I won't go into the details of this function since they're not relevant to the current discussion, as the name indicates it basically calculates the density and pressure of the fluid at each particle's position. But there are two interesting things we haven't seen yet that I want to discuss.

The first one is just after the first #if PARALLEL line: as you can see, options can be passed to Parallel.For, such as the maximum number of threads you want to be used. Here I specified -1, which is the default and means all the available cores will be used, but you could pass 2, 4, etc.

The second topic I need to talk about is the line with the NOT GOOD FOR MULTITHREADING comment. This line in itself has no problem, but it calls a function of a grid that's used to find the neighbors of a particle (that is, other particles that are within a given radius of the current one) without having to test all the particles each time. Since a particle usually has a bunch of neighbors, the GetNeighbors function would initially store their indices in an array that was part of the grid object, and return a reference to that array. Once this function can potentially be called by several threads at the same time, this approach doesn't work anymore: the threads all try to access the same piece of memory simultaneously, and you can trust me when I tell you the SPH simulation became totally unstable as a result.

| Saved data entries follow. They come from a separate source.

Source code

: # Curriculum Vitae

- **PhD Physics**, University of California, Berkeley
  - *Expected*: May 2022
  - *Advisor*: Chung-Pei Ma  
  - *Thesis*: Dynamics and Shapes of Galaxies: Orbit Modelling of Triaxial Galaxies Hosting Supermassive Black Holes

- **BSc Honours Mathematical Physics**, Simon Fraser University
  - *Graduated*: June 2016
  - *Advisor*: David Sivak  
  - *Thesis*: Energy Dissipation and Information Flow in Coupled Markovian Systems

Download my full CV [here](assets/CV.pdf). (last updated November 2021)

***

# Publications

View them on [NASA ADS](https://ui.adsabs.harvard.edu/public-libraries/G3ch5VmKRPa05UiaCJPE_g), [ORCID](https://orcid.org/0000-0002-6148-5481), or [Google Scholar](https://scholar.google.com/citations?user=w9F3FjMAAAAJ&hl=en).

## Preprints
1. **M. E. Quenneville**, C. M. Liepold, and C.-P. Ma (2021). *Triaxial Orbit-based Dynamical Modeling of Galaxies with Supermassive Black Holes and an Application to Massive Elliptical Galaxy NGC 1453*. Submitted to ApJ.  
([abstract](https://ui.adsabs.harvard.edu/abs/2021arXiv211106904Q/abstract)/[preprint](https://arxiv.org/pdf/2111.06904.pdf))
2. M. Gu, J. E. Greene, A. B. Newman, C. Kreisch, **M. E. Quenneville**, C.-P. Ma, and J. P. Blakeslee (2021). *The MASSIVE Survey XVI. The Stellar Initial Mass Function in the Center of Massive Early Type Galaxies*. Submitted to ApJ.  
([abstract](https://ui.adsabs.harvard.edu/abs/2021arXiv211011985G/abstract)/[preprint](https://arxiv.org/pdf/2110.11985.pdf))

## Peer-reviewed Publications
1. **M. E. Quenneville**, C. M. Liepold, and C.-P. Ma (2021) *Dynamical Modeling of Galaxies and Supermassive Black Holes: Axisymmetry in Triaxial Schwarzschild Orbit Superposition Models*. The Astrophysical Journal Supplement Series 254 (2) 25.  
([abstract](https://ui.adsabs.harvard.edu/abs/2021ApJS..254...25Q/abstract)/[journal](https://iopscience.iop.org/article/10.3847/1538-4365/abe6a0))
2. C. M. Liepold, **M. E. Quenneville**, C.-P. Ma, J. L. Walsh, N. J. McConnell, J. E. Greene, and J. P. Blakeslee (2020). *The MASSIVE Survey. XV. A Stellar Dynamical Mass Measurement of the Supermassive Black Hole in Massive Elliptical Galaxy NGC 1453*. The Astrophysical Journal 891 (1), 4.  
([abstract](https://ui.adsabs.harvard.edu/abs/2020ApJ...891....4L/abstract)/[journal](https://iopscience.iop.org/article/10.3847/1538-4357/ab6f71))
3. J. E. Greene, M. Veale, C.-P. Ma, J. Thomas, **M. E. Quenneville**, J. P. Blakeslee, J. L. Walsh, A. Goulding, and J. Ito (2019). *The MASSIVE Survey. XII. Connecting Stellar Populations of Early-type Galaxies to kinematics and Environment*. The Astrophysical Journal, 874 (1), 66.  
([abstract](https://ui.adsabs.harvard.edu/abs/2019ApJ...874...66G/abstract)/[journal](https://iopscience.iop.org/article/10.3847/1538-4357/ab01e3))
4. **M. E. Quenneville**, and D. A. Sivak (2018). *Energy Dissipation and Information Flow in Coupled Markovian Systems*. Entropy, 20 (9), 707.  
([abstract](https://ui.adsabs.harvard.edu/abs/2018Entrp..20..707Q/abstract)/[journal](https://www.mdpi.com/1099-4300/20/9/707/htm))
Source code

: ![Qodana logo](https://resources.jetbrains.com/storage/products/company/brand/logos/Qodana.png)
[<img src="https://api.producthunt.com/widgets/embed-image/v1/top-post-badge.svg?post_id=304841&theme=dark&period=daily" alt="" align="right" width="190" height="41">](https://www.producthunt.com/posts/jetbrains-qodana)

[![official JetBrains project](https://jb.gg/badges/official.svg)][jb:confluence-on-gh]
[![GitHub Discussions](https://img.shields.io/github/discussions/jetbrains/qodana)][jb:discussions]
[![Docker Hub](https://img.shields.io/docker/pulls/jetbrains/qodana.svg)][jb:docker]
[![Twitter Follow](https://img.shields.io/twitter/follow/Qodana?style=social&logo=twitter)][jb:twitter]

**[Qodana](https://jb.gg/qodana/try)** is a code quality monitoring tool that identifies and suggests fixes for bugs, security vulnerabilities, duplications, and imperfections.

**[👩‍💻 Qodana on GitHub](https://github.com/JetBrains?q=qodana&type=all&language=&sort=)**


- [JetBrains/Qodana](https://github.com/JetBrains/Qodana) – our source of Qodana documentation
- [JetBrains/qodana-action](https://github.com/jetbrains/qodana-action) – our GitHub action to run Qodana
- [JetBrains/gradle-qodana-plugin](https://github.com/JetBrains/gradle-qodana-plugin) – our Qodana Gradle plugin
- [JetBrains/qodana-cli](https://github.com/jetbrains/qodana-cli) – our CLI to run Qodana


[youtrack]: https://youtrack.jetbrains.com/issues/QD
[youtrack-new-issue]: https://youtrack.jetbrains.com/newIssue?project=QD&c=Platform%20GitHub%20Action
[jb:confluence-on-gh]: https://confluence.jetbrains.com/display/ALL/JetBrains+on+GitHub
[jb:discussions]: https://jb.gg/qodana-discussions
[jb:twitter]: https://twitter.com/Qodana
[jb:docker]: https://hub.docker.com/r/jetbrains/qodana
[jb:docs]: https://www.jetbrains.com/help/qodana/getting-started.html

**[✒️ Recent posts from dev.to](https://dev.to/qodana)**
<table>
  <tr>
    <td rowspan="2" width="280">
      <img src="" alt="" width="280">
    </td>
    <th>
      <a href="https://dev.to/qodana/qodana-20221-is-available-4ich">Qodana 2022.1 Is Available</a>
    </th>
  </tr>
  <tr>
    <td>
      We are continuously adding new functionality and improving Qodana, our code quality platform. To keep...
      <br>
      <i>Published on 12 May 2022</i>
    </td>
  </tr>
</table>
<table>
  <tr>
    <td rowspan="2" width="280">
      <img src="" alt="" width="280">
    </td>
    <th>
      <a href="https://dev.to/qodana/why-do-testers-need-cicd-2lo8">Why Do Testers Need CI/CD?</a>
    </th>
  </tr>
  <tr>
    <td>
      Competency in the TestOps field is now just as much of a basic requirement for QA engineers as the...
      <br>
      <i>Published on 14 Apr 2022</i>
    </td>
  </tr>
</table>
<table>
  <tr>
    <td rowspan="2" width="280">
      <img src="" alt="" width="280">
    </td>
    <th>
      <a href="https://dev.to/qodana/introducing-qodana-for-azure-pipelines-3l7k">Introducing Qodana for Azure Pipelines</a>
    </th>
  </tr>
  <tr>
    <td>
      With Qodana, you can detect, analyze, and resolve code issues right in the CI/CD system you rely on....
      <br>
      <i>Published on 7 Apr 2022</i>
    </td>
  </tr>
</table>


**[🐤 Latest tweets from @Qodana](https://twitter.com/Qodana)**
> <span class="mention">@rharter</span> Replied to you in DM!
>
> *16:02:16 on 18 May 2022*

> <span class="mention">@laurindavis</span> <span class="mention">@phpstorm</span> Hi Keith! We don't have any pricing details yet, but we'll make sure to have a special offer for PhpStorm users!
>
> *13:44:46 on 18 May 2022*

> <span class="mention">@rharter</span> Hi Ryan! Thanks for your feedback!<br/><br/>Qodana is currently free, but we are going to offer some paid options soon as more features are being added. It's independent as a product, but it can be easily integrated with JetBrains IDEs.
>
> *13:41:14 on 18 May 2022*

How do we fix that? Well, since I was only trying Parallel.For for the sake of trying it, I did the simplest thing I could think of just to verify that would fix the simulation and there wasn't any other problem: GetNeighbors allocates and returns a new array each time it is called, which means each thread gets its own piece of memory, each time it calls the function (that's the annoying thing, since one thread could totally reuse the same array for all the particles it handles). That's a lot of allocations per frame, that sounds crazy, and I don't recommend doing it in real code, although we're going to see in the next section that it wasn't so bad after all.


Performance


So far we've seen that Parallel.For is very easy to use, definitely much much easier than managing a bunch of threads manually, managing a bunch of BackgroundWorker objects, or using the ThreadPool class (even if I haven't shown these methods in action, and I'm not saying they  don't have some valid usage cases). But what about performance?

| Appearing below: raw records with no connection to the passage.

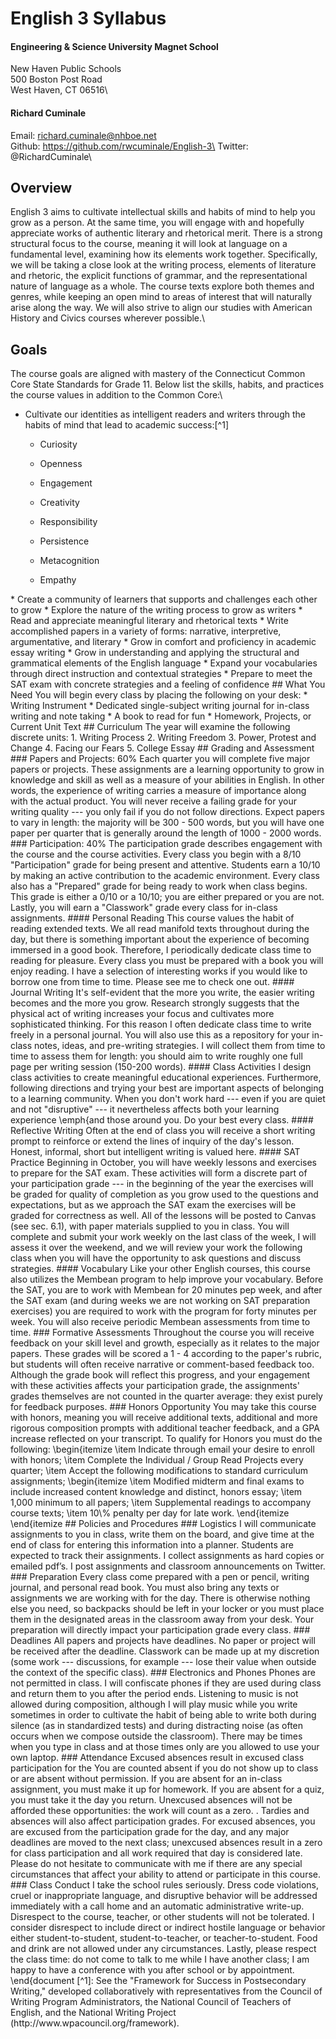﻿# English 3 Syllabus

#### Engineering & Science University Magnet School

New Haven Public Schools\
500 Boston Post Road\
West Haven, CT 06516\

#### Richard Cuminale

Email:  richard.cuminale@nhboe.net\
Github: https://github.com/rwcuminale/English-3\
Twitter:  @RichardCuminale\

## Overview

English 3 aims to cultivate intellectual skills and habits of mind to help you grow as a person.
At the same time, you will engage with and hopefully appreciate works of authentic literary and rhetorical merit.
There is a strong structural focus to the course,
  meaning it will look at language on a fundamental level, examining how its elements work together.
Specifically, we will be taking a close look at the writing process, elements of literature and rhetoric, the explicit functions of grammar, and the representational nature of language as a whole.
The course texts explore both themes and genres, while keeping an open mind to areas of interest that will naturally arise along the way.
We will also strive to align our studies with American History and Civics courses wherever possible.\

## Goals

The course goals are aligned with mastery of the Connecticut Common Core State Standards for Grade 11.
Below list the skills, habits, and practices the course values in addition to the Common Core:\

* Cultivate our identities as intelligent readers and writers through the habits of mind that lead to academic success:[^1]

	+ Curiosity 

	+ Openness 

	+ Engagement 

	+ Creativity 

	+ Responsibility

	+ Persistence 

	+ Metacognition 

	+ Empathy

<!--Am I making these real? How do I keep from forgetting them in the future?--!>

* Create a community of learners that supports and challenges each other to grow

* Explore the nature of the writing process to grow as writers

* Read and appreciate meaningful literary and rhetorical texts

* Write accomplished papers in a variety of forms: narrative, interpretive, argumentative, and literary

* Grow in comfort and proficiency in academic essay writing

* Grow in understanding and applying the structural and grammatical elements of the English language

* Expand your vocabularies through direct instruction and contextual strategies

* Prepare to meet the SAT exam with concrete strategies and a feeling of confidence

## What You Need

You will begin every class by placing the following on your desk:

* Writing Instrument

* Dedicated single-subject writing journal for in-class writing and note taking

* A book to read for fun

* Homework, Projects, or Current Unit Text

<!--Informal short unit on course logistics--!>

## Curriculum

The year will examine the following discrete units:

1. Writing Process

2. Writing Freedom

3. Power, Protest and Change

4. Facing our Fears

5. College Essay

## Grading and Assessment

### Papers and Projects: 60%

Each quarter you will complete five major papers or projects. 
These assignments are a learning opportunity to grow in knowledge and skill as well as a measure of your abilities in English. 
In other words, the experience of writing carries a measure of importance along with the actual product. 
You will never receive a failing grade for your writing quality --- you only fail if you do not follow directions. 
Expect papers to vary in length: the majority will be 300 - 500 words, 
  but you will have one paper per quarter that is generally around the length of 1000 - 2000 words. 

### Participation: 40%

The participation grade describes engagement with the course and the course activities.
Every class you begin with a 8/10 "Participation" grade for being present and attentive. 
Students earn a 10/10 by making an active contribution to the academic environment.
Every class also has a "Prepared" grade for being ready to work when class begins.
This grade is either a 0/10 or a 10/10; you are either prepared or you are not.
Lastly, you will earn a "Classwork" grade every class for in-class assignments.

#### Personal Reading

This course values the habit of reading extended texts. 
We all read manifold texts throughout during the day, 
  but there is something important about the experience of becoming immersed in a good book. 
Therefore, I periodically dedicate class time to reading for pleasure. 
Every class you must be prepared with a book you will enjoy reading. 
I have a selection of interesting works if you would like to borrow one from time to time. 
Please see me to check one out.

#### Journal Writing

It's self-evident that the more you write, the easier writing becomes and the more you grow. 
Research strongly suggests that the physical act of writing increases your focus and cultivates more sophisticated thinking. 
For this reason I often dedicate class time to write freely in a personal journal. 
You will also use this as a repository for your in-class notes, ideas, and pre-writing strategies. 
I will collect them from time to time to assess them for length: 
  you should aim to write roughly one full page per writing session (150-200 words).

#### Class Activities

I design class activities to create meaningful educational experiences. 
Furthermore, following directions and trying your best are important aspects of belonging to a learning community. 
When you don't work hard 
  --- even if you are quiet and not "disruptive" --- 
  it nevertheless affects both your learning experience \emph{and those around you. 
Do your best every class.

#### Reflective Writing

Often at the end of class you will receive a short writing prompt to reinforce or extend the lines of inquiry of the day's lesson. 
Honest, informal, short but intelligent writing is valued here. 

#### SAT Practice

Beginning in October, you will have weekly lessons and exercises
to prepare for the SAT exam. These activities will form a
discrete part of your participation grade --- in the beginning
of the year the exercises will be graded for quality of
completion as you grow used to the questions and expectations,
but as we approach the SAT exam the exercises will be graded for
correctness as well. All of the lessons will be posted to Canvas
(see sec. 6.1), with paper materials supplied to you in
class. You will complete and submit your work weekly on the last
class of the week, I will assess it over the weekend, and we
will review your work the following class when you will have the
opportunity to ask questions and discuss strategies.

#### Vocabulary
 
   Like your other English courses, this course also utilizes the
   Membean program to help improve your vocabulary. Before the SAT,
   you are to work with Membean for 20 minutes pep week, and after
   the SAT exam (and during weeks we are not working on SAT
   preparation exercises) you are required to work with the program
   for forty minutes per week. You will also receive periodic
   Membean assessments from time to time.

### Formative Assessments

  Throughout the course you will receive feedback on your skill
  level and growth, especially as it relates to the major
  papers. These grades will be scored a 1 - 4 according to the
  paper's rubric, but students will often receive narrative or
  comment-based feedback too. Although the grade book will reflect
  this progress, and your engagement with these activities affects
  your participation grade, the assignments' grades themselves are
  not counted in the quarter average: they exist purely for feedback
  purposes. 

### Honors Opportunity

 You may take this course with honors, meaning you will receive
 additional texts, additional and more rigorous composition prompts
 with additional teacher feedback, and a GPA increase reflected
 on your transcript. To qualify for Honors you must do the following:

  \begin{itemize
   \item Indicate through email your desire to enroll with honors;
   \item Complete the Individual / Group Read Projects every
    quarter;
   \item Accept the following modifications to standard curriculum
    assignments;
   \begin{itemize
    \item Modified midterm and final exams to include increased
     content knowledge and distinct, honors essay;
    \item 1,000 minimum to all papers;
    \item Supplemental readings to accompany course texts;
    \item 10\% penalty per day for late work.
   \end{itemize
  \end{itemize

## Policies and Procedures

### Logistics

  I will communicate assignments to you in class, write them on the board, and give time at the end of class for entering this information into a planner. Students are expected to track their assignments. I collect assignments as hard copies or emailed pdf’s. I post assignments and classroom announcements on Twitter.

### Preparation

  Every class come prepared with a pen or pencil, writing journal,
  and personal read book. You must also bring any texts or
  assignments we are working with for the day. There is otherwise
  nothing else you need, so backpacks should be left in your locker
  or you must place them in the designated areas in the classroom
  away from your desk. Your preparation will directly impact your
  participation grade every class.

### Deadlines

All papers and projects have deadlines. No paper or project will be received after the deadline.
Classwork can be made up at my discretion
  (some work --- discussions, for example --- lose their value when
  outside the context of the specific class).

### Electronics and Phones

  Phones are not permitted in class. I will confiscate phones if they
  are used during class and return them to you after the period
  ends. Listening to music is not allowed during composition, although I
  will play music while you write sometimes in order to cultivate the
  habit of being able to write both during silence (as in standardized
  tests) and during distracting noise (as often occurs when we compose
  outside the classroom). There may be times when you type in class and
  at those times only are you allowed to use your own laptop.

### Attendance

  Excused absences result in excused class participation for the
  You are counted absent if you do not show up to class or are
  absent without permission. If you are absent for an in-class assignment, you must make it up for homework. If you are absent for a quiz, you must take it the day you return. Unexcused absences will not be afforded these opportunities: the work will count as a zero.
. Tardies and absences will also affect
  participation grades.

  For excused absences, you are excused from the participation grade
  for the day, and any major deadlines are moved to the next class;
  unexcused absences result in a zero for class participation and
  all work required that day is considered late. Please do not
  hesitate to communicate with me if there are any special
  circumstances that affect your ability to attend or participate in
  this course.
  
### Class Conduct
 
  I take the school rules seriously. Dress code violations, cruel or
  inappropriate language, and disruptive behavior will be addressed
  immediately with a call home and an automatic administrative
  write-up. Disrespect to the course, teacher, or other students
  will not be tolerated. I consider disrespect to include direct or
  indirect hostile language or behavior either student-to-student,
  student-to-teacher, or teacher-to-student. Food and drink are not
  allowed under any circumstances. Lastly, please respect the class
  time: do not come to talk to me while I have another class; I am
  happy to have a conference with you after school or by
  appointment.

\end{document 

<!--FOOTNOTES--!>

[^1]: See the "Framework for Success in Postsecondary Writing," developed collaboratively with representatives from the Council of Writing Program Administrators, the National Council of Teachers of English, and the National Writing Project (http://www.wpacouncil.org/framework).

<!--COURSE NOTES AND IDEAS--!>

Unfortunately, I don't have numbers to give you, since like I mentioned before, my algorithm was already memory bound when running on one core, and processing power was not the issue. But let me say this: despite the memory bottleneck, and all the extra allocations made in the GetNeighbors function, the multithreaded version of my SPH simulation still managed to run faster than the non-multithreaded one, which is a great sign in my opinion. And eventually also shows allocating memory is crazy fast in C#, and the garbage collector does a good job at quickly getting rid of short lived objects, at least on PC.

I really encourage you to read a bit more documentation about the Task Parallel Library, and try it for yourself on some existing code that could use more multithreading, I think you'll be happily surprised.